Ninna buru-buru mematikan rokok di tangannya dan mengekori Kais. "Enggak perlu. Sa—aku masih belum ngantuk. Tidur duluan aja, nanti aku nyusul."
Segera, Ninna mengambil jaket dari dalam koper untuk melapisi piyamanya dan berencana keluar kamar.
"Kamu mau ke mana?"
"Cari angin," jawab Ninna asal.
"Aku temenin," kata Kais berdiri di samping Ninna. "Enggak baik penganten baru keluar malem-malem sendirian."

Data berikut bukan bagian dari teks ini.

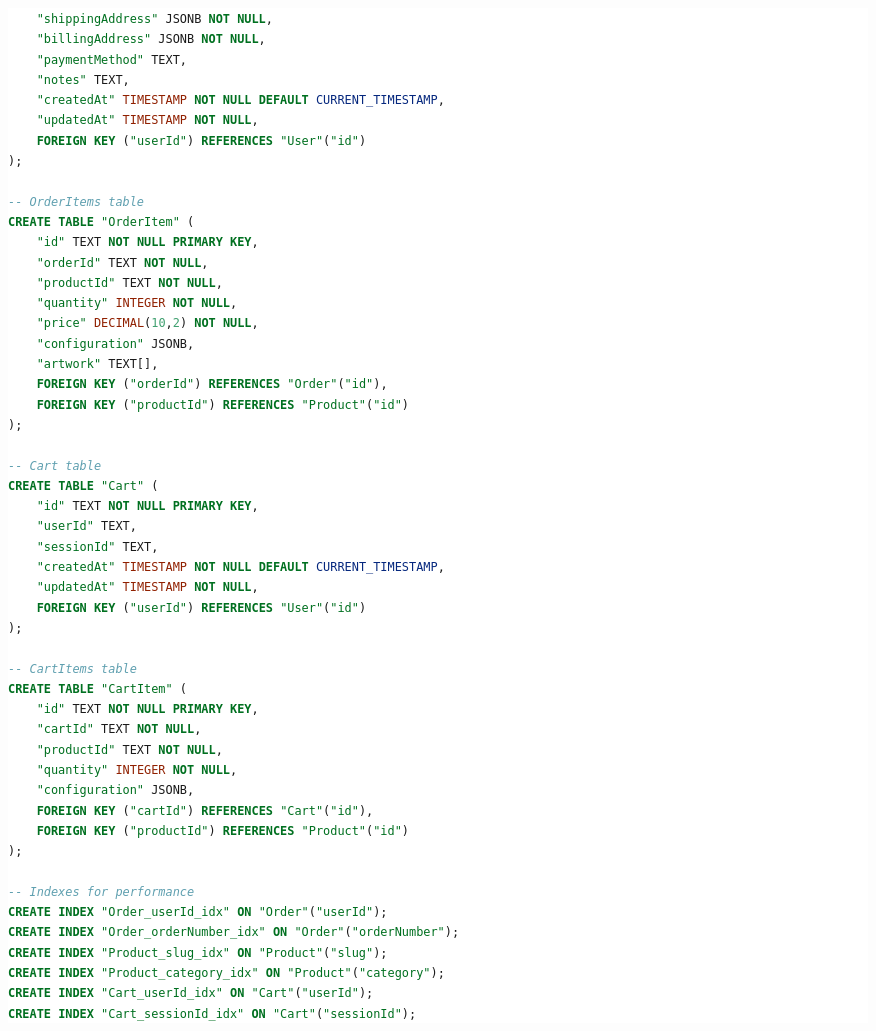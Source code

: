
 ```sql
    "shippingAddress" JSONB NOT NULL,
    "billingAddress" JSONB NOT NULL,
    "paymentMethod" TEXT,
    "notes" TEXT,
    "createdAt" TIMESTAMP NOT NULL DEFAULT CURRENT_TIMESTAMP,
    "updatedAt" TIMESTAMP NOT NULL,
    FOREIGN KEY ("userId") REFERENCES "User"("id")
);

-- OrderItems table
CREATE TABLE "OrderItem" (
    "id" TEXT NOT NULL PRIMARY KEY,
    "orderId" TEXT NOT NULL,
    "productId" TEXT NOT NULL,
    "quantity" INTEGER NOT NULL,
    "price" DECIMAL(10,2) NOT NULL,
    "configuration" JSONB,
    "artwork" TEXT[],
    FOREIGN KEY ("orderId") REFERENCES "Order"("id"),
    FOREIGN KEY ("productId") REFERENCES "Product"("id")
);

-- Cart table
CREATE TABLE "Cart" (
    "id" TEXT NOT NULL PRIMARY KEY,
    "userId" TEXT,
    "sessionId" TEXT,
    "createdAt" TIMESTAMP NOT NULL DEFAULT CURRENT_TIMESTAMP,
    "updatedAt" TIMESTAMP NOT NULL,
    FOREIGN KEY ("userId") REFERENCES "User"("id")
);

-- CartItems table
CREATE TABLE "CartItem" (
    "id" TEXT NOT NULL PRIMARY KEY,
    "cartId" TEXT NOT NULL,
    "productId" TEXT NOT NULL,
    "quantity" INTEGER NOT NULL,
    "configuration" JSONB,
    FOREIGN KEY ("cartId") REFERENCES "Cart"("id"),
    FOREIGN KEY ("productId") REFERENCES "Product"("id")
);

-- Indexes for performance
CREATE INDEX "Order_userId_idx" ON "Order"("userId");
CREATE INDEX "Order_orderNumber_idx" ON "Order"("orderNumber");
CREATE INDEX "Product_slug_idx" ON "Product"("slug");
CREATE INDEX "Product_category_idx" ON "Product"("category");
CREATE INDEX "Cart_userId_idx" ON "Cart"("userId");
CREATE INDEX "Cart_sessionId_idx" ON "Cart"("sessionId");
```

"Kata siapa? Ngarang," gerutu Ninna berdiri di depan pintu.
"Aku," jawab Kais cepat. "Lagian kalau kamu nanti ketemu Bunda di bawah aku bisa kena omel loh biarin kamu keluar malem-malem. Masa baru beberapa jam jadi mantu udah kena omel."
"Ya udah, kalau kamu mau ikut. Ayo!" jawab Ninna menyerah.
Tepat dugaan Kais, baru saja dia dan Ninna keluar dari dalam lift di lantai bawah, kedua orang tua Kais, Bunda, dan Desta berjalan mendekat. Sudah kadung tertangkap basah, keduanya terpaksa menyapa dan tersenyum ke arah mereka.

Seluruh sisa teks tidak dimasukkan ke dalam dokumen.